Records shown section start

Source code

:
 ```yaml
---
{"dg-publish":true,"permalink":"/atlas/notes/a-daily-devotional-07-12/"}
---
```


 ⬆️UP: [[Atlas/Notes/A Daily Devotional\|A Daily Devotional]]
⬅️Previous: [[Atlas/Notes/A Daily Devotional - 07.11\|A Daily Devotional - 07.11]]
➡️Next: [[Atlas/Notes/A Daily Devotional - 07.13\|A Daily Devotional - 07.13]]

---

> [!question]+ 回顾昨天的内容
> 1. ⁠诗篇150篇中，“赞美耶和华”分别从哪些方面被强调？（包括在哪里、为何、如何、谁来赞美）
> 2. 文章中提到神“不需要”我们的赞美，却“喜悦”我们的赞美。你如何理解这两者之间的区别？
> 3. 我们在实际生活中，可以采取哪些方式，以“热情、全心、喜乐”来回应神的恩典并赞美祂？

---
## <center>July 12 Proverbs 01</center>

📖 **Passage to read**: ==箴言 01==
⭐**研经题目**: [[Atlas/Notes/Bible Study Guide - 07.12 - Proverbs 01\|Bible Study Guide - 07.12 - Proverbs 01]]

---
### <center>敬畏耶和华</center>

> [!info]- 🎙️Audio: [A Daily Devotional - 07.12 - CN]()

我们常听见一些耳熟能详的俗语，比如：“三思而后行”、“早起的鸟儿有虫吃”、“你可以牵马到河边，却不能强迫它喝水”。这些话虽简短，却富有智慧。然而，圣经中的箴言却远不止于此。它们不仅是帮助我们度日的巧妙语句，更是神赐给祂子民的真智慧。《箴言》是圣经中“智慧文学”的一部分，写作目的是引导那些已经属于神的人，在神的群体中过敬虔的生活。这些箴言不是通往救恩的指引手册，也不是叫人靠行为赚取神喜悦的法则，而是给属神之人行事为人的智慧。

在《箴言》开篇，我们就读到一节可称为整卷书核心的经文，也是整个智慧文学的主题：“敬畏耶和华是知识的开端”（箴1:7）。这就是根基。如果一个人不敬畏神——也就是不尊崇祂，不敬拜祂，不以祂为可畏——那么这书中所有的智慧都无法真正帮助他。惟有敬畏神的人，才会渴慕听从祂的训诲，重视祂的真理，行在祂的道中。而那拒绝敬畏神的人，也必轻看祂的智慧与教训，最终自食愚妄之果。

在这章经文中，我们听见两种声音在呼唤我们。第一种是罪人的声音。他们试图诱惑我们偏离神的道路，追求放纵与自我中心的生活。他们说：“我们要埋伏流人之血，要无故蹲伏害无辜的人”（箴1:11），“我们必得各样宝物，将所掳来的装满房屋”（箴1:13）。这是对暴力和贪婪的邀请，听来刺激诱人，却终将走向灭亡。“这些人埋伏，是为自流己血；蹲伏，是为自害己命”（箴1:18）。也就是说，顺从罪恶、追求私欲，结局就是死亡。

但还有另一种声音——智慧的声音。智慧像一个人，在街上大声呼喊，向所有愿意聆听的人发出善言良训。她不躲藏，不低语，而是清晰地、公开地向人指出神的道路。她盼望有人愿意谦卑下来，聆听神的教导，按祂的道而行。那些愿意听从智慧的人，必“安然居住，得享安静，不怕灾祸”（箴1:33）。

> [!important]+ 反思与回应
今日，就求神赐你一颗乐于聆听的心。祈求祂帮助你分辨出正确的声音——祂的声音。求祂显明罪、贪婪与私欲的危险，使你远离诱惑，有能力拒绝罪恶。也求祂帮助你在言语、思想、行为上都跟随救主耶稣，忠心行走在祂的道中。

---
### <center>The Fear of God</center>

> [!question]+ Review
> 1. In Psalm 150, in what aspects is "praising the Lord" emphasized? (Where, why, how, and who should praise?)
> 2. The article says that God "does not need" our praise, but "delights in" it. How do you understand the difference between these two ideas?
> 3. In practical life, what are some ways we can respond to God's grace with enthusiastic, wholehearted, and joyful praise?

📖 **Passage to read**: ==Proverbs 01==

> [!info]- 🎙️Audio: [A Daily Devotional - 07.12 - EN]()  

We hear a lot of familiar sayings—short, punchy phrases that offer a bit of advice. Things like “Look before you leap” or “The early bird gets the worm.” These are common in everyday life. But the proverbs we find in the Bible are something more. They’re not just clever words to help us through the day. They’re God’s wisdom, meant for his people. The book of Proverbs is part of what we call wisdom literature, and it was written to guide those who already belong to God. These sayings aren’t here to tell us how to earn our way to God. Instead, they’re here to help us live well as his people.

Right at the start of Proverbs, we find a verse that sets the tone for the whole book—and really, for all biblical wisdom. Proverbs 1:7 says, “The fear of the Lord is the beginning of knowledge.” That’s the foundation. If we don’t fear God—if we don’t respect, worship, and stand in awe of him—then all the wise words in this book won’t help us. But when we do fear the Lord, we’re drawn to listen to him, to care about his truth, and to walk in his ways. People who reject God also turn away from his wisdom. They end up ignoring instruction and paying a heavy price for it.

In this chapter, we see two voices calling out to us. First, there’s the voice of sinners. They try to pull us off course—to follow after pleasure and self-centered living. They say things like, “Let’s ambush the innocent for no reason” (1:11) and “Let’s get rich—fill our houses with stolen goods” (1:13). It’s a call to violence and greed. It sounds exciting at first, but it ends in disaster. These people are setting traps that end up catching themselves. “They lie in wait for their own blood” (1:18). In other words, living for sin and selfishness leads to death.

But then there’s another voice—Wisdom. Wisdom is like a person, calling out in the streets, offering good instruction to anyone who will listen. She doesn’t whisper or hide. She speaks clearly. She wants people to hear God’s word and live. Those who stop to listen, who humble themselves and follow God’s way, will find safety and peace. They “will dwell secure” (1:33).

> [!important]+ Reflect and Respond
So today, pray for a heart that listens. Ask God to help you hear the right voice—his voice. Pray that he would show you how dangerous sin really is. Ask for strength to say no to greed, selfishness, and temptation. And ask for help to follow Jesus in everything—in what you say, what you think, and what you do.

Records shown section end

What is needed | All records shown above are to be output exactly.

Solution to the problem |
Source code

:
 ```yaml
---
{"dg-publish":true,"permalink":"/atlas/notes/a-daily-devotional-07-12/"}
---
```


 ⬆️UP: [[Atlas/Notes/A Daily Devotional\|A Daily Devotional]]
⬅️Previous: [[Atlas/Notes/A Daily Devotional - 07.11\|A Daily Devotional - 07.11]]
➡️Next: [[Atlas/Notes/A Daily Devotional - 07.13\|A Daily Devotional - 07.13]]

---

> [!question]+ 回顾昨天的内容
> 1. ⁠诗篇150篇中，“赞美耶和华”分别从哪些方面被强调？（包括在哪里、为何、如何、谁来赞美）
> 2. 文章中提到神“不需要”我们的赞美，却“喜悦”我们的赞美。你如何理解这两者之间的区别？
> 3. 我们在实际生活中，可以采取哪些方式，以“热情、全心、喜乐”来回应神的恩典并赞美祂？

---
## <center>July 12 Proverbs 01</center>

📖 **Passage to read**: ==箴言 01==
⭐**研经题目**: [[Atlas/Notes/Bible Study Guide - 07.12 - Proverbs 01\|Bible Study Guide - 07.12 - Proverbs 01]]

---
### <center>敬畏耶和华</center>

> [!info]- 🎙️Audio: [A Daily Devotional - 07.12 - CN]()

我们常听见一些耳熟能详的俗语，比如：“三思而后行”、“早起的鸟儿有虫吃”、“你可以牵马到河边，却不能强迫它喝水”。这些话虽简短，却富有智慧。然而，圣经中的箴言却远不止于此。它们不仅是帮助我们度日的巧妙语句，更是神赐给祂子民的真智慧。《箴言》是圣经中“智慧文学”的一部分，写作目的是引导那些已经属于神的人，在神的群体中过敬虔的生活。这些箴言不是通往救恩的指引手册，也不是叫人靠行为赚取神喜悦的法则，而是给属神之人行事为人的智慧。

在《箴言》开篇，我们就读到一节可称为整卷书核心的经文，也是整个智慧文学的主题：“敬畏耶和华是知识的开端”（箴1:7）。这就是根基。如果一个人不敬畏神——也就是不尊崇祂，不敬拜祂，不以祂为可畏——那么这书中所有的智慧都无法真正帮助他。惟有敬畏神的人，才会渴慕听从祂的训诲，重视祂的真理，行在祂的道中。而那拒绝敬畏神的人，也必轻看祂的智慧与教训，最终自食愚妄之果。

在这章经文中，我们听见两种声音在呼唤我们。第一种是罪人的声音。他们试图诱惑我们偏离神的道路，追求放纵与自我中心的生活。他们说：“我们要埋伏流人之血，要无故蹲伏害无辜的人”（箴1:11），“我们必得各样宝物，将所掳来的装满房屋”（箴1:13）。这是对暴力和贪婪的邀请，听来刺激诱人，却终将走向灭亡。“这些人埋伏，是为自流己血；蹲伏，是为自害己命”（箴1:18）。也就是说，顺从罪恶、追求私欲，结局就是死亡。

但还有另一种声音——智慧的声音。智慧像一个人，在街上大声呼喊，向所有愿意聆听的人发出善言良训。她不躲藏，不低语，而是清晰地、公开地向人指出神的道路。她盼望有人愿意谦卑下来，聆听神的教导，按祂的道而行。那些愿意听从智慧的人，必“安然居住，得享安静，不怕灾祸”（箴1:33）。

> [!important]+ 反思与回应
今日，就求神赐你一颗乐于聆听的心。祈求祂帮助你分辨出正确的声音——祂的声音。求祂显明罪、贪婪与私欲的危险，使你远离诱惑，有能力拒绝罪恶。也求祂帮助你在言语、思想、行为上都跟随救主耶稣，忠心行走在祂的道中。

---
### <center>The Fear of God</center>

> [!question]+ Review
> 1. In Psalm 150, in what aspects is "praising the Lord" emphasized? (Where, why, how, and who should praise?)
> 2. The article says that God "does not need" our praise, but "delights in" it. How do you understand the difference between these two ideas?
> 3. In practical life, what are some ways we can respond to God's grace with enthusiastic, wholehearted, and joyful praise?

📖 **Passage to read**: ==Proverbs 01==

> [!info]- 🎙️Audio: [A Daily Devotional - 07.12 - EN]()  

We hear a lot of familiar sayings—short, punchy phrases that offer a bit of advice. Things like “Look before you leap” or “The early bird gets the worm.” These are common in everyday life. But the proverbs we find in the Bible are something more. They’re not just clever words to help us through the day. They’re God’s wisdom, meant for his people. The book of Proverbs is part of what we call wisdom literature, and it was written to guide those who already belong to God. These sayings aren’t here to tell us how to earn our way to God. Instead, they’re here to help us live well as his people.

Right at the start of Proverbs, we find a verse that sets the tone for the whole book—and really, for all biblical wisdom. Proverbs 1:7 says, “The fear of the Lord is the beginning of knowledge.” That’s the foundation. If we don’t fear God—if we don’t respect, worship, and stand in awe of him—then all the wise words in this book won’t help us. But when we do fear the Lord, we’re drawn to listen to him, to care about his truth, and to walk in his ways. People who reject God also turn away from his wisdom. They end up ignoring instruction and paying a heavy price for it.

In this chapter, we see two voices calling out to us. First, there’s the voice of sinners. They try to pull us off course—to follow after pleasure and self-centered living. They say things like, “Let’s ambush the innocent for no reason” (1:11) and “Let’s get rich—fill our houses with stolen goods” (1:13). It’s a call to violence and greed. It sounds exciting at first, but it ends in disaster. These people are setting traps that end up catching themselves. “They lie in wait for their own blood” (1:18). In other words, living for sin and selfishness leads to death.

But then there’s another voice—Wisdom. Wisdom is like a person, calling out in the streets, offering good instruction to anyone who will listen. She doesn’t whisper or hide. She speaks clearly. She wants people to hear God’s word and live. Those who stop to listen, who humble themselves and follow God’s way, will find safety and peace. They “will dwell secure” (1:33).

> [!important]+ Reflect and Respond
So today, pray for a heart that listens. Ask God to help you hear the right voice—his voice. Pray that he would show you how dangerous sin really is. Ask for strength to say no to greed, selfishness, and temptation. And ask for help to follow Jesus in everything—in what you say, what you think, and what you do.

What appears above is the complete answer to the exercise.